§ **Requirement**
Wherever a line of the listing holds the string "depends", copy that line.

╭──

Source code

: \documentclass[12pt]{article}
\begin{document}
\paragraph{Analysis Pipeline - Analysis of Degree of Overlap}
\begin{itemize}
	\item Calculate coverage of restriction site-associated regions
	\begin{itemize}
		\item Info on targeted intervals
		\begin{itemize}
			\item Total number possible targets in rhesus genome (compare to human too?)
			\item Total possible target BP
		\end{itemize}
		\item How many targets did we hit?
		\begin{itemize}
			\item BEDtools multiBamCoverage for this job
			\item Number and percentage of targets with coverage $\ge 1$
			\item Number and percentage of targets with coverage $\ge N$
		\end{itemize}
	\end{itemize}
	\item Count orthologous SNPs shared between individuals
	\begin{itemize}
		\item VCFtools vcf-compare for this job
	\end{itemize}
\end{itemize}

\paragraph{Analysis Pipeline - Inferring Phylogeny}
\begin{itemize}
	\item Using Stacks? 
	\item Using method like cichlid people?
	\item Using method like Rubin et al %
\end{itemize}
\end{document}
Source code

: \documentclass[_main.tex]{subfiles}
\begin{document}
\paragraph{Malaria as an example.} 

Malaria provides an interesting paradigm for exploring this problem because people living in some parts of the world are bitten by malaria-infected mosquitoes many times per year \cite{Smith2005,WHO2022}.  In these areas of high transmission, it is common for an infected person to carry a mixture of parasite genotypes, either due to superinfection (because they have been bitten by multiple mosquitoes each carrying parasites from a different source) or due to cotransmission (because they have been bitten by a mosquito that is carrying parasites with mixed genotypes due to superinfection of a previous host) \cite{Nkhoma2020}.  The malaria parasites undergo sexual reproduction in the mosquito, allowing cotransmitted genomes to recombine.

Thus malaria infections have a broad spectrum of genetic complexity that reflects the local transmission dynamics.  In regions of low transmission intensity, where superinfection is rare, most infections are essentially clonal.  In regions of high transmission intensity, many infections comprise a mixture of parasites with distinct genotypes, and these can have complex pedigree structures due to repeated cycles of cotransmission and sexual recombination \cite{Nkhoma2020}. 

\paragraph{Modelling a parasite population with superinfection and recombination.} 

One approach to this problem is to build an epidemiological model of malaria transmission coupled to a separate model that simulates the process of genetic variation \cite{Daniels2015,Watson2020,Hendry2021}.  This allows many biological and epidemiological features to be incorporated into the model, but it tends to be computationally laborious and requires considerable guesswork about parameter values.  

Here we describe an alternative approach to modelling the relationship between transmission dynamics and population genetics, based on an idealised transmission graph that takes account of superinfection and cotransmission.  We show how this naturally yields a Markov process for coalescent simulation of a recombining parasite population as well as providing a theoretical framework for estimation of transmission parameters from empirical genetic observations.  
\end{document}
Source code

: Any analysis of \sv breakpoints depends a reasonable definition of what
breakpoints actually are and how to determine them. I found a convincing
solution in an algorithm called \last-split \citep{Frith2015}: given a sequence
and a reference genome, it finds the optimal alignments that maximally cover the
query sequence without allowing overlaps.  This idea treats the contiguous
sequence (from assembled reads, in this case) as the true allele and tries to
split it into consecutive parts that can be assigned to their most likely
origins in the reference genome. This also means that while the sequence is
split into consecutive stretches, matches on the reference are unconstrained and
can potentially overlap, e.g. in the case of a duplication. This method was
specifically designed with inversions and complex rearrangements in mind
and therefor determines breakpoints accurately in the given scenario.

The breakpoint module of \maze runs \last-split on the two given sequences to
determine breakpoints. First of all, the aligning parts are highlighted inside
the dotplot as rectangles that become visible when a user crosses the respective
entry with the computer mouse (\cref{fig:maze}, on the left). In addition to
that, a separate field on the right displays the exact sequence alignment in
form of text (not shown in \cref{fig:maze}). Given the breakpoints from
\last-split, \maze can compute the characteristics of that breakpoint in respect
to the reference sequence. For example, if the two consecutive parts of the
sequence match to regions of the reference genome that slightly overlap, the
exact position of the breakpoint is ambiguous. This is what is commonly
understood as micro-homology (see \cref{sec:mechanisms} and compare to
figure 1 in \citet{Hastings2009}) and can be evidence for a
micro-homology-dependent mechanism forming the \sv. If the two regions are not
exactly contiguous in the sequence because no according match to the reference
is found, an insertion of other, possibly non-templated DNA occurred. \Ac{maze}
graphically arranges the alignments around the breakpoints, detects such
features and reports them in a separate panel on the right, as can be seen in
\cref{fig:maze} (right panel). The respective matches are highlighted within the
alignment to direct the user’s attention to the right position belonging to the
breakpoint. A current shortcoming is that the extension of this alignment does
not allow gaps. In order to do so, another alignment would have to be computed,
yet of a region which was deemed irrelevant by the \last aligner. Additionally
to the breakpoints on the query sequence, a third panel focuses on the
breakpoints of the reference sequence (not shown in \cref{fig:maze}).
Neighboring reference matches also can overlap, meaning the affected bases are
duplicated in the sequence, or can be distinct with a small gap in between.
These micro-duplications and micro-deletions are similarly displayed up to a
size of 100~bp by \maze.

╰──
╭──

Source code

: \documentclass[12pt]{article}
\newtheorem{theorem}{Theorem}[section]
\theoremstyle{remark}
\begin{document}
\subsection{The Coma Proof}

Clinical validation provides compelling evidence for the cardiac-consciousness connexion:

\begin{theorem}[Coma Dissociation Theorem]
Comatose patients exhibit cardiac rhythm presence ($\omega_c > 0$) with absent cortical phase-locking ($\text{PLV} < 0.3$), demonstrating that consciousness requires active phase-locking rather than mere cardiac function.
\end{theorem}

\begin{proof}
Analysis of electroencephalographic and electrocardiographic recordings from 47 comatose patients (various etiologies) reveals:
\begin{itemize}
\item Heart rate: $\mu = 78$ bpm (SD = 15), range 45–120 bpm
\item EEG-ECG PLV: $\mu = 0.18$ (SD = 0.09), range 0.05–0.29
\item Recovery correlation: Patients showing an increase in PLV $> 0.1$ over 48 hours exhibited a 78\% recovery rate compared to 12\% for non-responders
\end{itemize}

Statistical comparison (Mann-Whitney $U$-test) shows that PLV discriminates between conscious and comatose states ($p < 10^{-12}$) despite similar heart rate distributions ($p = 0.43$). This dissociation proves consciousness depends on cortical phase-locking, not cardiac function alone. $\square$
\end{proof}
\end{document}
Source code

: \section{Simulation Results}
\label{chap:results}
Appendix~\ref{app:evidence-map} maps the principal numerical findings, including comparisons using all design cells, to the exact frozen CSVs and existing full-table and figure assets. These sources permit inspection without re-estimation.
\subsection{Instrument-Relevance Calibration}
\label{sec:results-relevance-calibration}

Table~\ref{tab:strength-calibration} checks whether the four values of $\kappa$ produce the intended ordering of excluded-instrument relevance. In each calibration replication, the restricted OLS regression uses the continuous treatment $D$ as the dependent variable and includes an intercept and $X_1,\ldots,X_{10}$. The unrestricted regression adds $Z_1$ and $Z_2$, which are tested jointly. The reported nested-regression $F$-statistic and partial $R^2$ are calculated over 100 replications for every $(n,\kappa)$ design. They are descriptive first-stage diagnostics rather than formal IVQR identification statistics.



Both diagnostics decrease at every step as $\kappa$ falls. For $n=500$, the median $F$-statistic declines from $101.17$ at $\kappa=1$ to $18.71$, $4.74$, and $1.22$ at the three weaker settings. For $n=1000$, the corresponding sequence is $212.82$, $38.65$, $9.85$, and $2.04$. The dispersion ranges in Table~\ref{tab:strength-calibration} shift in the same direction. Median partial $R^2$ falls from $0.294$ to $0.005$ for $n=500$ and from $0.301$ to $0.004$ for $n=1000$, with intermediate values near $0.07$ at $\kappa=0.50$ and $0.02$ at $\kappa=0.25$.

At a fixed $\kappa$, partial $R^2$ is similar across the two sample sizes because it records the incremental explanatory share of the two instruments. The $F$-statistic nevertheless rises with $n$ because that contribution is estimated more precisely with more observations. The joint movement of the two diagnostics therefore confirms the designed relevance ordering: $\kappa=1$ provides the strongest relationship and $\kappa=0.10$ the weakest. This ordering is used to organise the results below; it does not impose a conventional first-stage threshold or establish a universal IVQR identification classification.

╰──

§ **Output**
: Any analysis of \sv breakpoints depends a reasonable definition of what
Statistical comparison (Mann-Whitney $U$-test) shows that PLV discriminates between conscious and comatose states ($p < 10^{-12}$) despite similar heart rate distributions ($p = 0.43$). This dissociation proves consciousness depends on cortical phase-locking, not cardiac function alone. $\square$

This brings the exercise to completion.